A better way for type 1 diabetics

Here and Now

This story was originally reported by PRI’s Here & Now. For more, listen to the audio above.

After giving up his life as a dotcom entrepreneur, having founded internet mainstays like Citysearch and GoTo.com, Jeffrey Brewer was told that his son Sean had type 1 diabetes. “I felt like a ton of bricks had just been dumped on my head,” Brewer told PRI’s Here and Now.” He knew very little about that disease up to that point.

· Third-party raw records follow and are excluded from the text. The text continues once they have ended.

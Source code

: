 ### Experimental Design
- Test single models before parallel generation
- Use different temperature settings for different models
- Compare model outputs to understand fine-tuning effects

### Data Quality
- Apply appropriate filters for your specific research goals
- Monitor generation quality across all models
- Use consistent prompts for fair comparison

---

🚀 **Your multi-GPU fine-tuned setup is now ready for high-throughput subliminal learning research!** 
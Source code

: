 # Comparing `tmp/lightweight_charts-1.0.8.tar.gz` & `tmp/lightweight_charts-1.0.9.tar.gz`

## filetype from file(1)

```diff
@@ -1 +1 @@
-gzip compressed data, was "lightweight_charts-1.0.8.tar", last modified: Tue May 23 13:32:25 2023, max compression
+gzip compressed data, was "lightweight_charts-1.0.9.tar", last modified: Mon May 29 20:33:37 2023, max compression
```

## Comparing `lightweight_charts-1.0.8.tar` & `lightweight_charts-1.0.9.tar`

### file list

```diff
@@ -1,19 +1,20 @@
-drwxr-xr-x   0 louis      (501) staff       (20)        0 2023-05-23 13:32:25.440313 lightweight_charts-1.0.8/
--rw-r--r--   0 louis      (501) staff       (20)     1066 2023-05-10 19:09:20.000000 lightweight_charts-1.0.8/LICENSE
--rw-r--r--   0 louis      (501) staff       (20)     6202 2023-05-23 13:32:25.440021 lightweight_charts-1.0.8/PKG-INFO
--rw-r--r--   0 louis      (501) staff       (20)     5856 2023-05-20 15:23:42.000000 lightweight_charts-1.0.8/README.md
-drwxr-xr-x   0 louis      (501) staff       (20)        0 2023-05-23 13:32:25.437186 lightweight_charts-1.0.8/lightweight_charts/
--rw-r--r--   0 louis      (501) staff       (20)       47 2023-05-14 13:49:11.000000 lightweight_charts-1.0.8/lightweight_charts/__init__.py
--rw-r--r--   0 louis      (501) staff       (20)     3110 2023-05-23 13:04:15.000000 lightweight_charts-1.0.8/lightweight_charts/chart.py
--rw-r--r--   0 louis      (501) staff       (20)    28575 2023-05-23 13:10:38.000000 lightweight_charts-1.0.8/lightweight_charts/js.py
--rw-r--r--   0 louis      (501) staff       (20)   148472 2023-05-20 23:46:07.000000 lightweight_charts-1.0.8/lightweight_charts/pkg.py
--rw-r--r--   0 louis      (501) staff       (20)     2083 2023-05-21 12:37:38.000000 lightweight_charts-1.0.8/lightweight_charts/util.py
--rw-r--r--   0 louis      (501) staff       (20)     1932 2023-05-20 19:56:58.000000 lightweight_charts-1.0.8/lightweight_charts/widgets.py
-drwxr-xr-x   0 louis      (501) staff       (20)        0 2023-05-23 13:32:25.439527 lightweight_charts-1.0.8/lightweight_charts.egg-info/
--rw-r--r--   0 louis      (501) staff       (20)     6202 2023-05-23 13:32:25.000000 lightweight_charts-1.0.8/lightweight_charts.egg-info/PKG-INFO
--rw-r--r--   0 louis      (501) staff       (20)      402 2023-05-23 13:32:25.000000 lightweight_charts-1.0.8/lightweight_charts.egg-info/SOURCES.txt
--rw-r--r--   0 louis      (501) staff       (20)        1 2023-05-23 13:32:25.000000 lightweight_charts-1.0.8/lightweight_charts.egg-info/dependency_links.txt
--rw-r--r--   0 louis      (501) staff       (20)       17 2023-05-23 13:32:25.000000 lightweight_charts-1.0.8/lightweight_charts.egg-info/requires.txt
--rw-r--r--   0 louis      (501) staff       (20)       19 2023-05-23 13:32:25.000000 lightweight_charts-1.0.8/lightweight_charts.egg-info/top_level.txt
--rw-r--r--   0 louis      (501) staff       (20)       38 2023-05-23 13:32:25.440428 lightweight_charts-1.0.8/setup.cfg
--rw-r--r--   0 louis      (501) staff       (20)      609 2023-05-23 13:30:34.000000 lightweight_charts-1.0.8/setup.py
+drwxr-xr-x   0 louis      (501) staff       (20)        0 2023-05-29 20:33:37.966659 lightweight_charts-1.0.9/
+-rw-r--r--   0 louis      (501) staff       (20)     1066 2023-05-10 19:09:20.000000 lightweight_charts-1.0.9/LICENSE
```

Type 1 diabetes, once known as “juvenile onset diabetes,” is a chronic disease that occurs because the pancreas does not produce enough insulin. Diet and exercise cannot control the disease, so type 1 diabetics are forced to constantly monitor their blood sugar levels using blood tests and insulin shots or pumps. If a person’s blood sugar gets too high or too low, the situation can be life-threatening.

Soon after his son’s diagnosis, Brewer was shocked by how antiquated the treatment was. “I had this logbook,” he told Wired magazine. “I’m testing Sean every few hours, and I’m thinking, this is crying out for automation. A computer should do this and would do it better. Why didn’t this exist, with all that we can do?”

Brewer immediately set to work, pushing for an artificial pancreas that would both monitor and manage people’s glucose levels. He partnered with the Juvenile Diabetes Research Foundation (JDRF), donating a million dollars to the organization to push for the device.

Though initial tests have been positive, the FDA has not yet approved the artificial pancreas—much to Brewer’s dismay. According to Wired, Brewer believes “that speeding the FDA’s decisionmaking process might eventually require the kind of marches and protests that other advocacy groups have used.”

Brewer says he and the JDRF are devoted to finding a cure for diabetes, not just managing it. In the meantime, however, the new artificial pancreas could make life with diabetes a lot easier.